Until his retirement, Dr. Glantz served as Principal Investigator for the $40 million 10 year Tobacco Centers of Regulatory Science (TCORS) that was first funded in September 2013 and renewed for another 5 years in 2018 as part of a first-of-its-kind tobacco science regulatory program by the U.S. Food and Drug Administration and the National Institutes of Health. The TCORS takes a broad interdisciplinary approach to understanding new tobacco products by integrating pulmonary, cardiovascular, pharmacology, behavioral and economic research to understand the effects of new products and inform tobacco product regulation.

He is author or coauthor of numerous publications on tobacco control, including secondhand smoke, e-cigarettes and heated tobacco products as well as cannabis policy. He has also contributed to research on how the sugar industry has worked to shape the scientific understanding of the effects of sugar consumption.

He has written several books, including the widely used Primer of Biostatistics (which has been translated into Japanese, French, Russian, German, Italian, Japanese and Spanish, and Primer of Applied Regression and Analysis of Variance). In total, he is the author of 5 books and over 400 scientific papers, including the first major review (published in Circulation) which identified involuntary smoking as a cause of heart disease and the landmark July 19, 1995 issue of JAMA on the Brown and Williamson documents, which showed that the tobacco industry knew nicotine was addictive and that smoking caused cancer 40 years ago. This publication was followed up with his book, The Cigarette Papers, which has played a key role in the ongoing litigation surrounding the tobacco industry. His book Tobacco Wars: Inside the California Battles chronicles the last quarter century of battles against the tobacco industry in California. He also wrote Tobacco: Biology and Politics for high school students and The Uninvited Guest, a story about secondhand smoke, for second graders, and Bad Acts, which tells the inside story of the US Department of Justices’ massive racketeering lawsuit against the tobacco industry. He ran the successful TobaccoScam project that helped break the historic alliance between the tobacco and hospitality industries.
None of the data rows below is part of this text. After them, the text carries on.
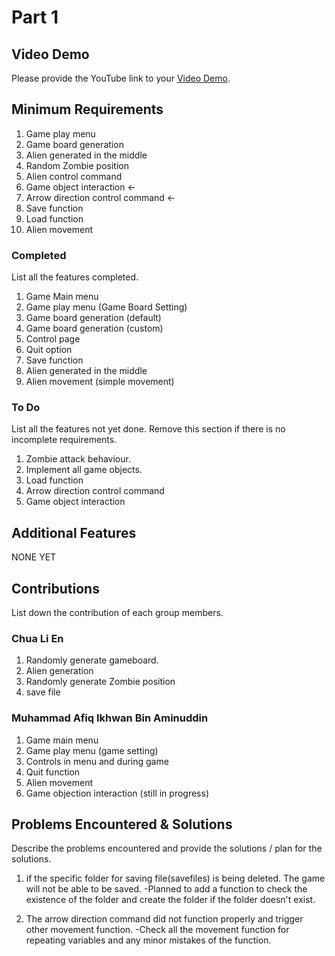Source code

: # Part 1

## Video Demo

Please provide the YouTube link to your [Video Demo](https://youtube.com).

## Minimum Requirements

1. Game play menu
2. Game board generation
3. Alien generated in the middle
4. Random Zombie position
5. Alien control command
6. Game object interaction <-
7. Arrow direction control command <-
8. Save function
9. Load function
10. Alien movement

### Completed
List all the features completed.

1. Game Main menu
2. Game play menu (Game Board Setting)
3. Game board generation (default)
4. Game board generation (custom)
5. Control page 
6. Quit option
7. Save function
8. Alien generated in the middle
9. Alien movement (simple movement)


### To Do

List all the features not yet done. Remove this section if there is no incomplete requirements. 

1. Zombie attack behaviour.
2. Implement all game objects.
3. Load function
4. Arrow direction control command
5. Game object interaction

## Additional Features

NONE YET

## Contributions

List down the contribution of each group members.

### Chua Li En

1. Randomly generate gameboard.
2. Alien generation
3. Randomly generate Zombie position
4. save file


### Muhammad Afiq Ikhwan Bin Aminuddin

1. Game main menu
2. Game play menu (game setting)
3. Controls in menu and during game
4. Quit function
5. Alien movement
6. Game objection interaction (still in progress)

## Problems Encountered & Solutions

Describe the problems encountered and provide the solutions / plan for the solutions.
1. if the specific folder for saving file(savefiles) is being deleted. The game will not be able to be saved.
   -Planned to add a function to check the existence of the folder and create the folder if the folder doesn't exist.

2. The arrow direction command did not function properly and trigger other movement function. 
   -Check all the movement function for repeating variables and any minor mistakes of the function.
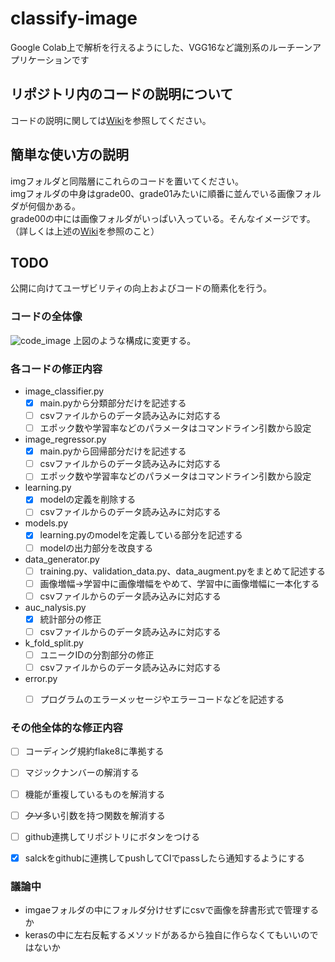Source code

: # classify-image
Google Colab上で解析を行えるようにした、VGG16など識別系のルーチーンアプリケーションです

## リポジトリ内のコードの説明について
コードの説明に関しては[Wiki](https://github.com/hiroki-mas-med/classify-image/wiki)を参照してください。

## 簡単な使い方の説明
imgフォルダと同階層にこれらのコードを置いてください。  
imgフォルダの中身はgrade00、grade01みたいに順番に並んでいる画像フォルダが何個かある。  
grade00の中には画像フォルダがいっぱい入っている。そんなイメージです。  
（詳しくは上述の[Wiki](https://github.com/hiroki-mas-med/classify-image/wiki)を参照のこと）

## TODO
公開に向けてユーザビリティの向上およびコードの簡素化を行う。

### コードの全体像
![code_image](https://user-images.githubusercontent.com/39452528/57676474-8a8d5680-765f-11e9-8a2f-23ce3a7f6461.png)
上図のような構成に変更する。

### 各コードの修正内容
- image_classifier.py
  - [x] main.pyから分類部分だけを記述する
  - [ ] csvファイルからのデータ読み込みに対応する
  - [ ] エポック数や学習率などのパラメータはコマンドライン引数から設定
- image_regressor.py
  - [x] main.pyから回帰部分だけを記述する
  - [ ] csvファイルからのデータ読み込みに対応する
  - [ ] エポック数や学習率などのパラメータはコマンドライン引数から設定
- learning.py
  - [x] modelの定義を削除する
  - [ ] csvファイルからのデータ読み込みに対応する
- models.py
  - [x] learning.pyのmodelを定義している部分を記述する
  - [ ] modelの出力部分を改良する
- data_generator.py
  - [ ] training.py、validation_data.py、data_augment.pyをまとめて記述する
  - [ ] 画像増幅→学習中に画像増幅をやめて、学習中に画像増幅に一本化する
  - [ ] csvファイルからのデータ読み込みに対応する
- auc_nalysis.py
  - [x] 統計部分の修正
  - [ ] csvファイルからのデータ読み込みに対応する
- k_fold_split.py
  - [ ] ユニークIDの分割部分の修正
  - [ ] csvファイルからのデータ読み込みに対応する
- error.py
  - [ ] プログラムのエラーメッセージやエラーコードなどを記述する
  

### その他全体的な修正内容
- [ ] コーディング規約flake8に準拠する
- [ ] マジックナンバーの解消する
- [ ] 機能が重複しているものを解消する
- [ ] ~~クソ~~多い引数を持つ関数を解消する
- [ ] github連携してリポジトリにボタンをつける
- [x] salckをgithubに連携してpushしてCIでpassしたら通知するようにする


### 議論中
- imgaeフォルダの中にフォルダ分けせずにcsvで画像を辞書形式で管理するか
- kerasの中に左右反転するメソッドがあるから独自に作らなくてもいいのではないか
He started and ran an educational project, SmokeFreeMedia.ucsf.edu, which is continuing to work to end use of movies to promote tobacco.

Working with the UCSF Library, he took the lead in making nearly 100 million pages of previously secret tobacco industry documents available to the entire world via the internet through the UCSF Truth Tobacco Industry Documents Library. More recently, he has worked with the Library and other colleagues to expand collections on the food (sugar), chemical, fossil fuel and opioid. This effort has help create a whole new area of scientific investigation based on tobacco industry documents.

Dr. Glantz served as founding Director of the UCSF Center for Tobacco Control Research and Education for 20 years, until he stepped down from that position in 2020. He was also a member of the Helen Diller Familiy Comprehensive Cancer Center Tobacco Program, Cardiovascular Research Institute and Philip R. Lee Institute for Heath Policy Studies.

He served for 10 years as an Associate Editor of the Journal of the American College of Cardiology and for 3 years as an academic editor for PLOS One. He was the longest serving member of the California State Scientific Review Panel on Toxic Air Contaminants, from 1986 through 2020. He was elected to the National Academy of Medicine (formerly Institute of Medicine) in 2005.

He has traveled widely and lectured on scientific and policy issues related to e-cigarettes, clean indoor air, smoking in the movies, and effective tobacco and cannabis control strategies. His work has attracted considerable attention from the tobacco industry, which has sued the University of California (unsuccessfully) twice in an effort to stop Prof. Glantz’ work.